• [Data]
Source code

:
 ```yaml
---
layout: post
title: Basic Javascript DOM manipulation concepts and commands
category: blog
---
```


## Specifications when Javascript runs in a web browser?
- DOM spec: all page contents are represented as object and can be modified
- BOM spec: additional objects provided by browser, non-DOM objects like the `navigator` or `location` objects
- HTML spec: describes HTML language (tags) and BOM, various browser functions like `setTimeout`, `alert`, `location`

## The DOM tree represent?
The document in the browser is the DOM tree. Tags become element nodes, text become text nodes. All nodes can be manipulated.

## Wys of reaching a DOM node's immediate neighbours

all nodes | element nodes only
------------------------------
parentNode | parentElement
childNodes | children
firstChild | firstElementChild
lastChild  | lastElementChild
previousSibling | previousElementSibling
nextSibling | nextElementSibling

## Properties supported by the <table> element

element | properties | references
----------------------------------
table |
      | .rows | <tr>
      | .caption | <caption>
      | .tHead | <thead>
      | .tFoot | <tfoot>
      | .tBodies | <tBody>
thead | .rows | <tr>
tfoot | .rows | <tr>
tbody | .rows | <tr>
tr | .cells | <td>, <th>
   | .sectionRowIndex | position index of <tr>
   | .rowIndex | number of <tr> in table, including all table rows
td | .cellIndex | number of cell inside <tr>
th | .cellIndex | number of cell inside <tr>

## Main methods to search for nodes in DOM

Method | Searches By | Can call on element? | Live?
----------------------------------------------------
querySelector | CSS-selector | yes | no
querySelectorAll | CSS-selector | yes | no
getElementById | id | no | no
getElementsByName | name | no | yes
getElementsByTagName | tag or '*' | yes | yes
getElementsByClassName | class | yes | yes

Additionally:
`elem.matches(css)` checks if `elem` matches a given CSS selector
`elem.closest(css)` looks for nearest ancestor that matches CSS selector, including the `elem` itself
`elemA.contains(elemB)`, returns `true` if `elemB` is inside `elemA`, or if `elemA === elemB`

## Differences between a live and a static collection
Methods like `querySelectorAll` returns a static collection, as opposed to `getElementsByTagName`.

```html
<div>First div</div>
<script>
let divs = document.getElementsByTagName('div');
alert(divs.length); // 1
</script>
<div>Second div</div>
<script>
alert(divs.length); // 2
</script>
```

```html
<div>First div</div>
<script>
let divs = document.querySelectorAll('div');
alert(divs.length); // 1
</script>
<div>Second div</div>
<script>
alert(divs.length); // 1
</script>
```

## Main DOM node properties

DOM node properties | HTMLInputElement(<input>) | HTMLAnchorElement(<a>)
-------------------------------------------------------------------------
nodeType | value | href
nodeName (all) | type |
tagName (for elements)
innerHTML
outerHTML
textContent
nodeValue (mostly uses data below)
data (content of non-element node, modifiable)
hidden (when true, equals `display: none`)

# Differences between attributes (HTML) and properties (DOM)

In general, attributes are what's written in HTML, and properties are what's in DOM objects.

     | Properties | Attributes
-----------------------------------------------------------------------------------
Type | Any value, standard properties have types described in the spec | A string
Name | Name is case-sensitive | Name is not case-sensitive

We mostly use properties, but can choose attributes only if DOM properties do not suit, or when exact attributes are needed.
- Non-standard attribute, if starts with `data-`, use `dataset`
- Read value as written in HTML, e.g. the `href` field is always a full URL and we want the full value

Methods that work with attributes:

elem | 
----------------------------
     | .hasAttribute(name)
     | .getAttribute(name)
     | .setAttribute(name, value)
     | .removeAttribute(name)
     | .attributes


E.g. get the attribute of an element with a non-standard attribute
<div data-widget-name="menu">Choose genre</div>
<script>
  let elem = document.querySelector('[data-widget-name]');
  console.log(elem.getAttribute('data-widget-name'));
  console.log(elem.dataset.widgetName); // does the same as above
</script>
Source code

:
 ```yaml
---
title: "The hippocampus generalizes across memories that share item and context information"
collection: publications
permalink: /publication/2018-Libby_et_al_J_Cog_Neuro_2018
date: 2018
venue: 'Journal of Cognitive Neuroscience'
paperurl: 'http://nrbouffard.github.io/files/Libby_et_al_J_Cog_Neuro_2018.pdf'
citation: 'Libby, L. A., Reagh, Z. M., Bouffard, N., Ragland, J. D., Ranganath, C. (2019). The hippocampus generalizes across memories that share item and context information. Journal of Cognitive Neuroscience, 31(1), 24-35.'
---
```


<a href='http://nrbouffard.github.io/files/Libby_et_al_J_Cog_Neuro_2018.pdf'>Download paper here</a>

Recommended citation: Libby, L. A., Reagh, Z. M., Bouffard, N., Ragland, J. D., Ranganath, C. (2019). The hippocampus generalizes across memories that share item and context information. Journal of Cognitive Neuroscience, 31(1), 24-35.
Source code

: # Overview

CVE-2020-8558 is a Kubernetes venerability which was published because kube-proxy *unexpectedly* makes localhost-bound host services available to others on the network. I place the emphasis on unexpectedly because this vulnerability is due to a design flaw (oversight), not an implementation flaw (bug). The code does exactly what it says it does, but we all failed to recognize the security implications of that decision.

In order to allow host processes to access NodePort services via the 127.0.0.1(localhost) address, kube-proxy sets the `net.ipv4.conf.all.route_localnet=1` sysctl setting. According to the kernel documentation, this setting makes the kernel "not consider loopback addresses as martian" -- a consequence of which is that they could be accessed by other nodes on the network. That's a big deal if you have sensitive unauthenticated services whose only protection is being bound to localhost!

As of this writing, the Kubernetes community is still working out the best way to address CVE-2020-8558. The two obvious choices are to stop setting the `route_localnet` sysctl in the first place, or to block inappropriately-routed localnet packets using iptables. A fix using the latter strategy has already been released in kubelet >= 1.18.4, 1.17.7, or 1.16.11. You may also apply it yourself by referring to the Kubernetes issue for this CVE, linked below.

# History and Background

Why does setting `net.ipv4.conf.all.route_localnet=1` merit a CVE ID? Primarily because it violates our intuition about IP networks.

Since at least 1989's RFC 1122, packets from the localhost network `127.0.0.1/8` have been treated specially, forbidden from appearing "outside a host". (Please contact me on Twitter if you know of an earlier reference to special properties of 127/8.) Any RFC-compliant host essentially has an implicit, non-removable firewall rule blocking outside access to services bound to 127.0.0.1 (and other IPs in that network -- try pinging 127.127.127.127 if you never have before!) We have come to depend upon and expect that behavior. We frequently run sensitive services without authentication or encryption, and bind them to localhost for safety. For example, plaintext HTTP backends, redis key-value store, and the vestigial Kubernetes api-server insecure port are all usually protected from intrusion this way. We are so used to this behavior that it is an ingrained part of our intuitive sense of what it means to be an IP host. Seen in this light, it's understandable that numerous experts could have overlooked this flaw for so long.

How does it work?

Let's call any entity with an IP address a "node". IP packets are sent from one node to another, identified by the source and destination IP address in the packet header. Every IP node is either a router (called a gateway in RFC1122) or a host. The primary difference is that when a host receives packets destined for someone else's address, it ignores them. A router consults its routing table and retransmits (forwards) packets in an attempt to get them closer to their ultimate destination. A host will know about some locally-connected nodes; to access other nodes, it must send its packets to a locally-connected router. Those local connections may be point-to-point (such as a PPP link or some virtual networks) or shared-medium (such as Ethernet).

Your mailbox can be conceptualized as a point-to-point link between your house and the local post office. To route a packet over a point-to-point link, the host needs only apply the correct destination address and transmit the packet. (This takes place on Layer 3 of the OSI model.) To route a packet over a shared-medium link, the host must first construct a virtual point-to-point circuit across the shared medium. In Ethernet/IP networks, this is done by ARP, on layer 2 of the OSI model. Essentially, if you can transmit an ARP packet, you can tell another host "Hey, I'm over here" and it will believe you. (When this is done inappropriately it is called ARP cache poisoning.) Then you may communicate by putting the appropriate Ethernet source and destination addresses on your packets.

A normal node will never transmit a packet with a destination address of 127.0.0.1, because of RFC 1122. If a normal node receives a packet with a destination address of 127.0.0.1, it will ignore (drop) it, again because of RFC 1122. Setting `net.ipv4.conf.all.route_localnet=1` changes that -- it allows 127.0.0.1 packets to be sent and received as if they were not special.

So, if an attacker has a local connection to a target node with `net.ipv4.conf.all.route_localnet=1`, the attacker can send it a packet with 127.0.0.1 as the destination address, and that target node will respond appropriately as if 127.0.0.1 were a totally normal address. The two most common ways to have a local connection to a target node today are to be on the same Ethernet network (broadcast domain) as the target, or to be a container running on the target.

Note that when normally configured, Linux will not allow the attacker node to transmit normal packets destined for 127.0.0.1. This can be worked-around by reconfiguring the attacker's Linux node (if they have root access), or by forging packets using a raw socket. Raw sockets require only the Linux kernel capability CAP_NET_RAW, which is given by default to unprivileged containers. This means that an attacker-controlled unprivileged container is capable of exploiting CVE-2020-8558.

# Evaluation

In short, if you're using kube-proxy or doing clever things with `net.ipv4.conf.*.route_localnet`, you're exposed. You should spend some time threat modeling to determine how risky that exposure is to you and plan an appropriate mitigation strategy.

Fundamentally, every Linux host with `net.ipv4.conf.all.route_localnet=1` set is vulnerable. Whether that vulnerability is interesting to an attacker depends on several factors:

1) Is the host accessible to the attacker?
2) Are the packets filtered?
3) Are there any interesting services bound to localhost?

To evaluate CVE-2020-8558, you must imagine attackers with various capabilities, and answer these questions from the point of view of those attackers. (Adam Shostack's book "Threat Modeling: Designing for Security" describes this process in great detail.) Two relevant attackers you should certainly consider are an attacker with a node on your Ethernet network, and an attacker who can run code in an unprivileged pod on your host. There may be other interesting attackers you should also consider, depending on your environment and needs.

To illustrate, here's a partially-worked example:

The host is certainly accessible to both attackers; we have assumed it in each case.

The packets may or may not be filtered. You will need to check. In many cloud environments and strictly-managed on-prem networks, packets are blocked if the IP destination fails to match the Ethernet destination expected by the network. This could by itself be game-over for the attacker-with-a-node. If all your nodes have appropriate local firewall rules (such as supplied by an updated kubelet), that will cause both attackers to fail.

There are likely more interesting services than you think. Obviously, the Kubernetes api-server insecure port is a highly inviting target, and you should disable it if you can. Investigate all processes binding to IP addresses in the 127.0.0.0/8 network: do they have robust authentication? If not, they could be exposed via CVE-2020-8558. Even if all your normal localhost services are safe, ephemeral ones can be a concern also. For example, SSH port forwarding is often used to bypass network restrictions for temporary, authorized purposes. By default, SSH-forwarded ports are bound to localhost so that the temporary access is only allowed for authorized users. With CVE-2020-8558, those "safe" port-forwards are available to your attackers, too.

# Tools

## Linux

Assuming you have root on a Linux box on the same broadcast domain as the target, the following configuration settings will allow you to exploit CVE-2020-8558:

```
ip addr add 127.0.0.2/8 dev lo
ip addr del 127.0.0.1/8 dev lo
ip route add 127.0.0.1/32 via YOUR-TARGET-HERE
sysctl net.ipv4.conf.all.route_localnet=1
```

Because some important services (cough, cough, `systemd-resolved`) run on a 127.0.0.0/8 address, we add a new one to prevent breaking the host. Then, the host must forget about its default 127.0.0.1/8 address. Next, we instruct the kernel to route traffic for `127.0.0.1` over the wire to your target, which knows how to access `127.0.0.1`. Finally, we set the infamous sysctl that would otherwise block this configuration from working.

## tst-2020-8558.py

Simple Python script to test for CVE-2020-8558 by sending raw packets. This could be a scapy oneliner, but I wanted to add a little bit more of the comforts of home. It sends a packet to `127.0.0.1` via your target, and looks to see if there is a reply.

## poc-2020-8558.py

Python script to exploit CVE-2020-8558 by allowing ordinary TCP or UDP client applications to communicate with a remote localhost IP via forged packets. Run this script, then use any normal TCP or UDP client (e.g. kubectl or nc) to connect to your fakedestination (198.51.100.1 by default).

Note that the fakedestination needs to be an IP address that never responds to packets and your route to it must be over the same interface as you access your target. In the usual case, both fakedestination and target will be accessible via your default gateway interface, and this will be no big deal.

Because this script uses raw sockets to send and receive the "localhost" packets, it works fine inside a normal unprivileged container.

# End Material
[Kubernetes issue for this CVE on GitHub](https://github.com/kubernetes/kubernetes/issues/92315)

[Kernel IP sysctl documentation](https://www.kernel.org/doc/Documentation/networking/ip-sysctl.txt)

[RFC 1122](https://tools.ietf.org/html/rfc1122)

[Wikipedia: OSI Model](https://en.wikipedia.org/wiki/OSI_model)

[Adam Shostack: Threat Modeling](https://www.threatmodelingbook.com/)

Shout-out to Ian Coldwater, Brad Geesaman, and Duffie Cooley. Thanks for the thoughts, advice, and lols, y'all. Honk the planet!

• [Task prompt] Where does the word "files" appear in the listing? List each line that holds it.

• [Answer to the problem]
paperurl: 'http://nrbouffard.github.io/files/Libby_et_al_J_Cog_Neuro_2018.pdf'
<a href='http://nrbouffard.github.io/files/Libby_et_al_J_Cog_Neuro_2018.pdf'>Download paper here</a>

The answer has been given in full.